* INPUT FOR THIS TASK *
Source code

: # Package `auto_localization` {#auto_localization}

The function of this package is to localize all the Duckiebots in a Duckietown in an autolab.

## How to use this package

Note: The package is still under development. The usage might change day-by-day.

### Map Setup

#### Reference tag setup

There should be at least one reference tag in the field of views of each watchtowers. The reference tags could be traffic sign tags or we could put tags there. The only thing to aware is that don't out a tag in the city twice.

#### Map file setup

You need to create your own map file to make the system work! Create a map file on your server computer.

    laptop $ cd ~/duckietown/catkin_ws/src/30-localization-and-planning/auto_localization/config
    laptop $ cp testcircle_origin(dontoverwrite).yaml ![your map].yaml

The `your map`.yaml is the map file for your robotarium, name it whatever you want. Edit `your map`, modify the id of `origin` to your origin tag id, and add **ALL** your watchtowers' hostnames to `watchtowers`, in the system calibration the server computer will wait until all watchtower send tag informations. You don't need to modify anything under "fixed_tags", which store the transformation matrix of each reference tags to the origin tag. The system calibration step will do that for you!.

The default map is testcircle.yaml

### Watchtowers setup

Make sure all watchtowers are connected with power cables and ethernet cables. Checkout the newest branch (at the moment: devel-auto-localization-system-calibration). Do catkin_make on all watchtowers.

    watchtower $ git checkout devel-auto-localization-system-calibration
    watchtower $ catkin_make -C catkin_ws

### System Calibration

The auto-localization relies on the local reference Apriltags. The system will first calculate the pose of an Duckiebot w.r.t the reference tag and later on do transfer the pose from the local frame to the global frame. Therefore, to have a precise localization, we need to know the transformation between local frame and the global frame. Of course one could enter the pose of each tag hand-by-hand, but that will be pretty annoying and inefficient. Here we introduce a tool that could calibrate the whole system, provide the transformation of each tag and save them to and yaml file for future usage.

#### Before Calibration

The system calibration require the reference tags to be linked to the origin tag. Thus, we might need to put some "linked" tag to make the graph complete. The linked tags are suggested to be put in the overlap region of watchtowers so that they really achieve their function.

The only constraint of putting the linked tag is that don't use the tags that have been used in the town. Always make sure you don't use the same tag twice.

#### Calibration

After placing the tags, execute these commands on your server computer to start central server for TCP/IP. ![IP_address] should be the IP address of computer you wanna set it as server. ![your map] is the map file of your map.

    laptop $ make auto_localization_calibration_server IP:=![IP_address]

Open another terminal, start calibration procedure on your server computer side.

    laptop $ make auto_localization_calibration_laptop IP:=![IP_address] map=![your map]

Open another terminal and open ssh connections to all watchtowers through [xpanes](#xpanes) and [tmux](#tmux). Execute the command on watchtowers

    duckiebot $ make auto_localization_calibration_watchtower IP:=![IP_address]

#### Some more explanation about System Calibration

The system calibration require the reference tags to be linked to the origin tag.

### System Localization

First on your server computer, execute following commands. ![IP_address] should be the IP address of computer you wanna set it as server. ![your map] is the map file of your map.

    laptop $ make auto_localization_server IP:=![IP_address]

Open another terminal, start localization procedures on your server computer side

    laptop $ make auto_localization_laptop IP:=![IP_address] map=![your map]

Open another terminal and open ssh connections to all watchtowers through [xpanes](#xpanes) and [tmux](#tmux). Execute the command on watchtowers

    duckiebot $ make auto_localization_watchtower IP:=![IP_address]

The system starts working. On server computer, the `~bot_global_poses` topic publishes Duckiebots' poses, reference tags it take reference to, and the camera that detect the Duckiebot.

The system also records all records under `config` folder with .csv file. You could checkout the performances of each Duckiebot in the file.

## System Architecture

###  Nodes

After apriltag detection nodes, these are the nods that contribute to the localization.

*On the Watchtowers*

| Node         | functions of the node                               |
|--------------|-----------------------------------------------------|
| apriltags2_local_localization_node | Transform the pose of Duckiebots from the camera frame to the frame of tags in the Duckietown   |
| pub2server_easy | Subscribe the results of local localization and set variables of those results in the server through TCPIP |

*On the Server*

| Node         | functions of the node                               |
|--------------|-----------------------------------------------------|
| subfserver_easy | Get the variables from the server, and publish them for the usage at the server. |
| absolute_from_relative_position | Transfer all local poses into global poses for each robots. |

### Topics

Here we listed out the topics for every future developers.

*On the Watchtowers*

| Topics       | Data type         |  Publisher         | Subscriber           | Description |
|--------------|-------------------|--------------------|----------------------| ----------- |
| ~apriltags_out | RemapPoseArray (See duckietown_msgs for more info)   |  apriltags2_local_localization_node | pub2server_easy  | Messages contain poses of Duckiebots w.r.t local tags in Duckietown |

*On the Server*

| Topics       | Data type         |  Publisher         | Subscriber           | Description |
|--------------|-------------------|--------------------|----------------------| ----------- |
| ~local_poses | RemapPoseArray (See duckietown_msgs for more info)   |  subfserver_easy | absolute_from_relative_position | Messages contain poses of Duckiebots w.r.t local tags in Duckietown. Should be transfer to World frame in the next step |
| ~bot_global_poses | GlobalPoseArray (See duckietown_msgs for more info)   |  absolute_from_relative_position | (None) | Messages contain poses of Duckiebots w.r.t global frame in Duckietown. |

* TASK STATEMENT *
If a line comes after the one with "#### Map file setup", leave it out; reproduce exactly every line of the material from the first up to and including that one.

* YOUR SOLUTION *
Source code

: # Package `auto_localization` {#auto_localization}

The function of this package is to localize all the Duckiebots in a Duckietown in an autolab.

## How to use this package

Note: The package is still under development. The usage might change day-by-day.

### Map Setup

#### Reference tag setup

There should be at least one reference tag in the field of views of each watchtowers. The reference tags could be traffic sign tags or we could put tags there. The only thing to aware is that don't out a tag in the city twice.

#### Map file setup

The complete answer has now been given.